I stumbled across a video of woman who was talking about the death of the institution of marriage as presently constituted. She was stating (quite emphatically) that being limited to one person till death do us part is no longer a relevant or helpful view of marriage. It needs to be replaced by the more realistic perspective of so long as your love lasts. She claimed to be a proponent of monogamy because she believed in being married to only one person at a time. How noble! The idea of doing one’s entire life with the same person, she contended, is both outdated and unrealistic. People change. Life is more complicated today. We need to update our view of the marital relationship. Her proposal is not a new thought. It has been bantered about for a while. But in this instance, I was surprised by two things:
- This woman was about 55-ish. She was dressed very conservatively and had that home-spun air about her. She spoke about her proposed marital transition as though it were a most predictable and necessary kind of relational evolution. Quite unapologetically she stated, “This is how marriage is already playing out around the world, we might as well just embrace the reality of it and speak/act accordingly!” I was taken aback by her brazenness. I wondered how many other societal ills she would recommend we solve that way, “O well, that’s just how it is – may as well learn to accept it…” UGH!
- Nowhere in her reflections did she note the predictable negative consequences of her position on various significant facets of family life. She didn’t acknowledge the life-long scars kids have to bear, the tremendous financial burden this creates for families, communities, and social service providers. She didn’t account for the personal pain experienced by those whose hearts are broken – often resulting in debilitating emotional dysfunctions, addiction issues and even suicide. Her one nod to the associated hardship was that a ‘sincere apology’ would help ease the pain of the break-up. Hmmm, OK…
I found myself quite disturbed by the interview, maybe because it was against the backdrop of Carol and my recent anniversary celebration. Or, perhaps, it’s because I have spent so much of my pastoral life watching the devastating effects of broken homes. Point being I found it irresponsible for this person to be so cavalier about the negative consequences of her revolving-door approach to marriage. More importantly, she missed the rich benefits of a life-long marital relationship.

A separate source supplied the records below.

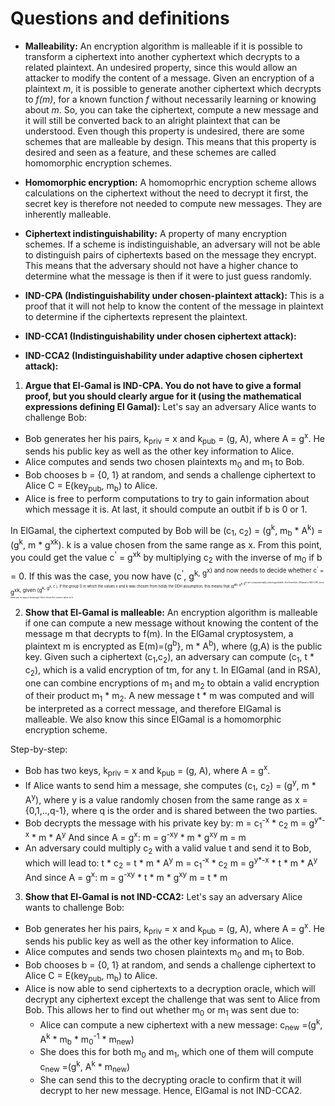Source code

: # Questions and definitions

- **Malleability:** An encryption algorithm is malleable if it is possible to transform a ciphertext into another cyphertext which decrypts to a related plaintext. An undesired property, since this would allow an attacker to modify the content of a message. Given an encryption of a plaintext *m*, it is possible to generate another ciphertext which decrypts to *f(m)*, for a known function *f* without necessarily learning or knowing about *m*. So, you can take the ciphertext, compute a new message and it will still be converted back to an alright plaintext that can be understood. Even though this property is undesired, there are some schemes that are malleable by design. This means that this property is desired and seen as a feature, and these schemes are called homomorphic encryption schemes. 

- **Homomorphic encryption:** A homomoprhic encryption scheme allows calculations on the ciphertext without the need to decrypt it first, the secret key is therefore not needed to compute new messages. They are inherently malleable. 

- **Ciphertext indistinguishability:** A property of many encryption schemes. If a scheme is indistinguishable, an adversary will not be able to distinguish pairs of ciphertexts based on the message they encrypt. This means that the adversary should not have a higher chance to determine what the message is then if it were to just guess randomly. 

- **IND-CPA (Indistinguishability under chosen-plaintext attack):** This is a proof that it will not help to know the content of the message in plaintext to determine if the ciphertexts represent the plaintext. 

- **IND-CCA1 (Indistinguishability under chosen ciphertext attack):** 

- **IND-CCA2 (Indistinguishability under adaptive chosen ciphertext attack):** 


1. **Argue that El-Gamal is IND-CPA. You do not have to give a formal proof, but you should clearly argue for it (using the mathematical expressions defining El Gamal):** 
Let's say an adversary Alice wants to challenge Bob: 
- Bob generates her his pairs, k<sub>priv</sub> = x and k<sub>pub</sub> = (g, A), where A = g<sup>x</sup>. He sends his public key as well as the other key information to Alice. 
- Alice computes and sends two chosen plaintexts m<sub>0</sub> and m<sub>1</sub> to Bob. 
- Bob chooses b = {0, 1} at random, and sends a challenge ciphertext to Alice C = E(key<sub>pub</sub>, m<sub>b</sub>) to Alice.
- Alice is free to perform computations to try to gain information about which message it is. At last, it should compute an outbit if b is 0 or 1. 

In ElGamal, the ciphertext computed by Bob will be (c<sub>1</sub>, c<sub>2</sub>) = (g<sup>k</sup>, m<sub>b</sub> * A<sup>k</sup>) = (g<sup>k</sup>, m * g<sup>xk</sup>). k is a value chosen from the same range as x. From this point, you could get the value c<sup>'</sup> =  g<sup>xk</sup> by multiplying c<sub>2</sub> with the inverse of m<sub>0</sub> if b = 0. If this was the case, you now have (c<sup>'</sup>, g<sup>k</sub>, g<sup>x</sub>) and now needs to decide whether c<sup>'</sup> = g<sup>xk</sub>, given (g<sup>k</sub>, g<sup>x</sub>, c<sup>'</sup>). If the group G in which the values x and k was chosen from holds the DDH assumption, this means that (g<sup>ab</sub>, g<sup>a</sub>, g<sup>b</sub>) are computationally indistinguishable. And therefore, ElGamal is IND-CPA, since there are no way of knowing if Alice chose the correct value on b. 


2. **Show that El-Gamal is malleable:** An encryption algorithm is malleable if one can compute a new message without knowing the content of the message m that decrypts to f(m). In the ElGamal cryptosystem, a plaintext m is encrypted as E(m)=(g<sup>b</sup>}, m * A<sup>b</sup>), where (g,A) is the public key. Given such a ciphertext (c<sub>1</sub>,c<sub>2</sub>), an adversary can compute (c<sub>1</sub>, t * c<sub>2</sub>), which is a valid encryption of tm, for any t. In ElGamal (and in RSA), one can combine encryptions of m<sub>1</sub> and m<sub>2</sub> to obtain a valid encryption of their product m<sub>1</sub> * m<sub>2</sub>. A new message t * m was computed and will be interpreted as a correct message, and therefore ElGamal is malleable. We also know this since ElGamal is a homomorphic encryption scheme. 

Step-by-step:
 - Bob has two keys, k<sub>priv</sub> = x and k<sub>pub</sub> = (g, A), where A = g<sup>x</sup>.
 - If Alice wants to send him a message, she computes (c<sub>1</sub>, c<sub>2</sub>) = (g<sup>y</sup>, m * A<sup>y</sup>), where y is a value randomly chosen from the same range as x = {0,1,..,q-1}, where q is the order and is shared between the two parties.
 - Bob decrypts the message with his private key by:
 m = c<sub>1</sub><sup>-x</sup> * c<sub>2</sub>
 m = g<sup>y*-x</sup> * m * A<sup>y</sup>
 And since A = g<sup>x</sup>:
 m = g<sup>-xy</sup> * m * g<sup>xy</sup>
 m = m
 - An adversary could multiply c<sub>2</sub> with a valid value t and send it to Bob, which will lead to:
 t * c<sub>2</sub> = t * m * A<sup>y</sup>
 m = c<sub>1</sub><sup>-x</sup> * c<sub>2</sub>
 m = g<sup>y*-x</sup> * t * m * A<sup>y</sup>
 And since A = g<sup>x</sup>:
 m = g<sup>-xy</sup> * t * m * g<sup>xy</sup>
 m = t * m

3. **Show that El-Gamal is not IND-CCA2:** 
Let's say an adversary Alice wants to challenge Bob: 
- Bob generates her his pairs, k<sub>priv</sub> = x and k<sub>pub</sub> = (g, A), where A = g<sup>x</sup>. He sends his public key as well as the other key information to Alice. 
- Alice computes and sends two chosen plaintexts m<sub>0</sub> and m<sub>1</sub> to Bob. 
- Bob chooses b = {0, 1} at random, and sends a challenge ciphertext to Alice C = E(key<sub>pub</sub>, m<sub>b</sub>) to Alice.
- Alice is now able to send ciphertexts to a decryption oracle, which will decrypt any ciphertext except the challenge that was sent to Alice from Bob. This allows her to find out whether m<sub>0</sub> or m<sub>1</sub> was sent due to:
    - Alice can compute a new ciphertext with a new message: c<sub>new</sub> =(g<sup>k</sup>, A<sup>k</sup> * m<sub>b</sub> * m<sub>0</sub><sup>-1</sup> * m<sub>new</sub>)
    - She does this for both m<sub>0</sub> and m<sub>1</sub>, which one of them will compute c<sub>new</sub> =(g<sup>k</sup>, A<sup>k</sup> * m<sub>new</sub>)
    - She can send this to the decrypting oracle to confirm that it will decrypt to her new message. Hence, ElGamal is not IND-CCA2.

And that is what I would like to highlight in this reflection on my 39-year marriage to Carol.
- Gary Thomas made the point in his book, The Sacred Marriage that God’s design for marriage was not so much to make us happy, but to make us holy. Marriage is the ultimate fulfillment of Proverbs 27:17, As iron sharpens iron, so one person sharpens another. Unfortunately, that Biblical dynamic is often pictured in a harsh light – when iron rubs up against iron, it creates sparks. True! But, in a good marriage, that shaping/sharpening can be cultivated and experienced in a gentler way. It comes from a place of compassion and care, and Carol and I have worked really hard to do that well. And I can say with confidence, I am a better (holier) man, because Carol has been the kind of wife who has taken that assignment seriously. I think she would the same about me and my investment in her.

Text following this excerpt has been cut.